Hashing Network: The hashing network $\mathbf {H}$ aims to generate binary hashing codes of both real images I and generated images $G_I\left( S\right) $, and can be trained based on both real image with its mask ($I \odot mask$) and generated image $G_I\left( S\right) $ from the domain-migration network. The hashing network $\mathbf {H}$ is modified from the 18-layer Deep Residual Network (Resnet) [12] by replacing the softmax layer with a fully-connected layer with a binary constraint on the values, where the dimension of the fully-connected layer equals to the length of the hashing codes.

We denote the parameters of the shared-weight hashing network as $\varvec{\theta }_H$. For natural images and sketches, we formulate the deep hash function (i.e., the Hashing network) as $\mathbf {B}^I = {\mathrm {sgn}}(\mathbf {H} (I \odot mask;\varvec{\theta }_H)) \in \{0, 1\}^{n_1 \times K}$ and $\mathbf {B}^S ={\mathrm {sgn}}(\mathbf {H} (G_I (S);\varvec{\theta }_H)) \in \{0, 1\}^{n_2 \times K}$, respectively, where ${\mathrm {sgn}}(\cdot )$ is the sign function. Note that we use the row vector of the output for the convenience of computation. In the following section, we will introduce the deep generative hashing objective of joint learning of binary codes and hash functions.

3.3 Objective Formulation

There are five losses in our objective function.
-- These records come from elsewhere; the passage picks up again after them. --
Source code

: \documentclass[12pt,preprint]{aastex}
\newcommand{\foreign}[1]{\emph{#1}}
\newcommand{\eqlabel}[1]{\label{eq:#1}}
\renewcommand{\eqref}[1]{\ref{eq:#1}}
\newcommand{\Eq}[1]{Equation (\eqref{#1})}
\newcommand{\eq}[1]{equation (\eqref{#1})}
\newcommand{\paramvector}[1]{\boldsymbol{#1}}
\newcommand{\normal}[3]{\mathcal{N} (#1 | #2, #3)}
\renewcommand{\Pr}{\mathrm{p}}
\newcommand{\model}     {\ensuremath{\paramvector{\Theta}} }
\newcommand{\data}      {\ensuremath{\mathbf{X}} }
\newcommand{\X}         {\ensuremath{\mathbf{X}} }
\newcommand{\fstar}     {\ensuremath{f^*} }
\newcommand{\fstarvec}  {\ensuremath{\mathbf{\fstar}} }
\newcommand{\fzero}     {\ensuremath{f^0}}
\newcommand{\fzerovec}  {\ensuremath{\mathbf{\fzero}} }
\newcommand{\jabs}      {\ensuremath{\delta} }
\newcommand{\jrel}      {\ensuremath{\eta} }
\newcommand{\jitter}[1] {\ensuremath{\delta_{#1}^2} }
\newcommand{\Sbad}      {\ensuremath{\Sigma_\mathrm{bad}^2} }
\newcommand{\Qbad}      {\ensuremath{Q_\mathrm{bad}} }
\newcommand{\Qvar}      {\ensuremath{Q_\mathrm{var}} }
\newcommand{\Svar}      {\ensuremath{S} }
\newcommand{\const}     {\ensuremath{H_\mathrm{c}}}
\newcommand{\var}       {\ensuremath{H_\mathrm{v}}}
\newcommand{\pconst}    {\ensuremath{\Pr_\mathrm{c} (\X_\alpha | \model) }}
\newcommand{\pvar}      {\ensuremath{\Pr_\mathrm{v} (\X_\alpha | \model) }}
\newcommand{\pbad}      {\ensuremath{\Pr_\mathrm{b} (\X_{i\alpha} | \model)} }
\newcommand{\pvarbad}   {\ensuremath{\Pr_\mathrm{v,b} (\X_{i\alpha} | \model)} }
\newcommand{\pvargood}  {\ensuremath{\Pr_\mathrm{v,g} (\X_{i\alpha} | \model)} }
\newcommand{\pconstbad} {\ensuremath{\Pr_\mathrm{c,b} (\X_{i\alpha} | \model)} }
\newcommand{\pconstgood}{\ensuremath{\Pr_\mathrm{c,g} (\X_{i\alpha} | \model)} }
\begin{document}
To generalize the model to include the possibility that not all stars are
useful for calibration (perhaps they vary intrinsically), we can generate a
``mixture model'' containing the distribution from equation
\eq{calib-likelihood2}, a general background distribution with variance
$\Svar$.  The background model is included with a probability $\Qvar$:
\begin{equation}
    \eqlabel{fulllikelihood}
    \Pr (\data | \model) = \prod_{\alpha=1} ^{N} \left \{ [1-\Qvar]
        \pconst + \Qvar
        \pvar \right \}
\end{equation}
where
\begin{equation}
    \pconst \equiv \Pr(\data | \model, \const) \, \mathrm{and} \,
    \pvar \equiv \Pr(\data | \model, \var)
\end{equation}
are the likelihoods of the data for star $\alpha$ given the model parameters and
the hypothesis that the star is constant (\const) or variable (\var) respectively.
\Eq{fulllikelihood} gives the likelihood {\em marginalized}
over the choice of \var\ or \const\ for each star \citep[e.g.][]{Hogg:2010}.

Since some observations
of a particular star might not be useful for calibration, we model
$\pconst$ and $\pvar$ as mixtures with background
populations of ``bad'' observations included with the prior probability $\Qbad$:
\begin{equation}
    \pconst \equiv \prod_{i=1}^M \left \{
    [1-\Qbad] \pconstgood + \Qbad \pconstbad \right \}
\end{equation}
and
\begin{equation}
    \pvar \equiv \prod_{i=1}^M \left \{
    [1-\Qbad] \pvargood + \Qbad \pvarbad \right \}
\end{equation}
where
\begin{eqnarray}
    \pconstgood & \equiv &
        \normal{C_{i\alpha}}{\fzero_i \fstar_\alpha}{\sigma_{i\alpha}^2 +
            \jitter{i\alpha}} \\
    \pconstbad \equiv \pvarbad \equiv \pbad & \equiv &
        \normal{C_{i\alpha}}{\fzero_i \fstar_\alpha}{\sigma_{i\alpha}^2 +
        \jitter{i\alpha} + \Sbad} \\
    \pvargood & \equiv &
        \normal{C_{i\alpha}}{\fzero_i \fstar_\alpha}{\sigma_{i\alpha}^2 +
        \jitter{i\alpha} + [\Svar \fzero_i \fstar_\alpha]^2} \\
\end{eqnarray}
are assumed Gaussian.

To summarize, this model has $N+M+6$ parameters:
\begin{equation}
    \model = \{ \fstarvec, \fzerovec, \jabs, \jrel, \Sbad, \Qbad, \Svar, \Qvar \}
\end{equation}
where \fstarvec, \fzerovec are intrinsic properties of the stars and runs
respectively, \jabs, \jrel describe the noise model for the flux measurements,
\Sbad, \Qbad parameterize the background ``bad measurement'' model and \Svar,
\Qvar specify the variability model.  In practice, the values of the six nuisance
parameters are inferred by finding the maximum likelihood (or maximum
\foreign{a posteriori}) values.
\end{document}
The adversarial loss and the cycle consistency loss guide the learning of the domain-migration network. The semantic and triplet losses preserve the semantic consistency and visual similarity of intra-class instances across domains. The quantization loss and unification constraint can preserve the feature space similarity of pair instances. Detailed discussion of each loss is provided in following paragraphs.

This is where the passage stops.